(Stored data)
━━━━

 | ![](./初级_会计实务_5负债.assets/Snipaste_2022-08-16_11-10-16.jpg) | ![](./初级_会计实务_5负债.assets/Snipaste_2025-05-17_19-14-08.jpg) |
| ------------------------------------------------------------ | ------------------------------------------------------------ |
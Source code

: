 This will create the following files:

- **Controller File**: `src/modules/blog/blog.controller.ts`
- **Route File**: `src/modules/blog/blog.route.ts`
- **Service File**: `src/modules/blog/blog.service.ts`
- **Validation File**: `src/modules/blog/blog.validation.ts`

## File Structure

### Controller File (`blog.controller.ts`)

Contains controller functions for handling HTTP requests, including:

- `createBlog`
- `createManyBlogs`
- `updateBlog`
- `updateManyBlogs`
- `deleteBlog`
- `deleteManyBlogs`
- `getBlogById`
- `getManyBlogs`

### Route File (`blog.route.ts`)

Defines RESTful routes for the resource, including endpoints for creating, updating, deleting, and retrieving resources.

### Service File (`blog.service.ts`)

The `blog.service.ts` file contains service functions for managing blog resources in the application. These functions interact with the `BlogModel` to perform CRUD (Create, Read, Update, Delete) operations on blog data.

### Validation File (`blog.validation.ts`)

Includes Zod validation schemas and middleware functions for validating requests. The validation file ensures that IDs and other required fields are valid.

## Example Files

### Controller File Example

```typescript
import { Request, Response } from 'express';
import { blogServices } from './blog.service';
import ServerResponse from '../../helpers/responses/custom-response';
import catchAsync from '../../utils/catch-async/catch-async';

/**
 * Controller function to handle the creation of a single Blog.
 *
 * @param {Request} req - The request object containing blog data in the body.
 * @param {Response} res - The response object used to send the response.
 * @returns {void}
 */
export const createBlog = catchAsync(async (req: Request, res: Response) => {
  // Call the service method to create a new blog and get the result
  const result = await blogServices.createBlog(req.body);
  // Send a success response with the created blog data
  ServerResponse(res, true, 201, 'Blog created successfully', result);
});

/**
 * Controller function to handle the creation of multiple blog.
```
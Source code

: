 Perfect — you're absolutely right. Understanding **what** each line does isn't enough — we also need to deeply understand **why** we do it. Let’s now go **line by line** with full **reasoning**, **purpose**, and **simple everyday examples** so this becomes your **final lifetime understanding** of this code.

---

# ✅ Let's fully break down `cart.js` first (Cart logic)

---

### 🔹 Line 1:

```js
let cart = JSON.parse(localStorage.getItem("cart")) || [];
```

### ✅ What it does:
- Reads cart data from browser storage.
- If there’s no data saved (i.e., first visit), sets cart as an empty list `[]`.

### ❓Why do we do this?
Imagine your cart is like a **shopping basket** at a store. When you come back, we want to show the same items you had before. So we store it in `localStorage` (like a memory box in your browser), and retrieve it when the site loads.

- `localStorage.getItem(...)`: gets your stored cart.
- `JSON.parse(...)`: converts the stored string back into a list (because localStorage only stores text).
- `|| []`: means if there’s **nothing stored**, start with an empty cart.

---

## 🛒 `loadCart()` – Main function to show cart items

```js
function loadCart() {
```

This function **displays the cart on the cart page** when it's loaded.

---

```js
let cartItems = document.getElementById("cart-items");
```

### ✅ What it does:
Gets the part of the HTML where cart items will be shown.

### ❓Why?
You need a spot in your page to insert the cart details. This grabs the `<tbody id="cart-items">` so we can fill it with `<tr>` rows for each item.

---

━━━━

§ What you will do: The answer must consist of every line above that holds the string "async", copied exactly.

§ Task output:
import catchAsync from '../../utils/catch-async/catch-async';
export const createBlog = catchAsync(async (req: Request, res: Response) => {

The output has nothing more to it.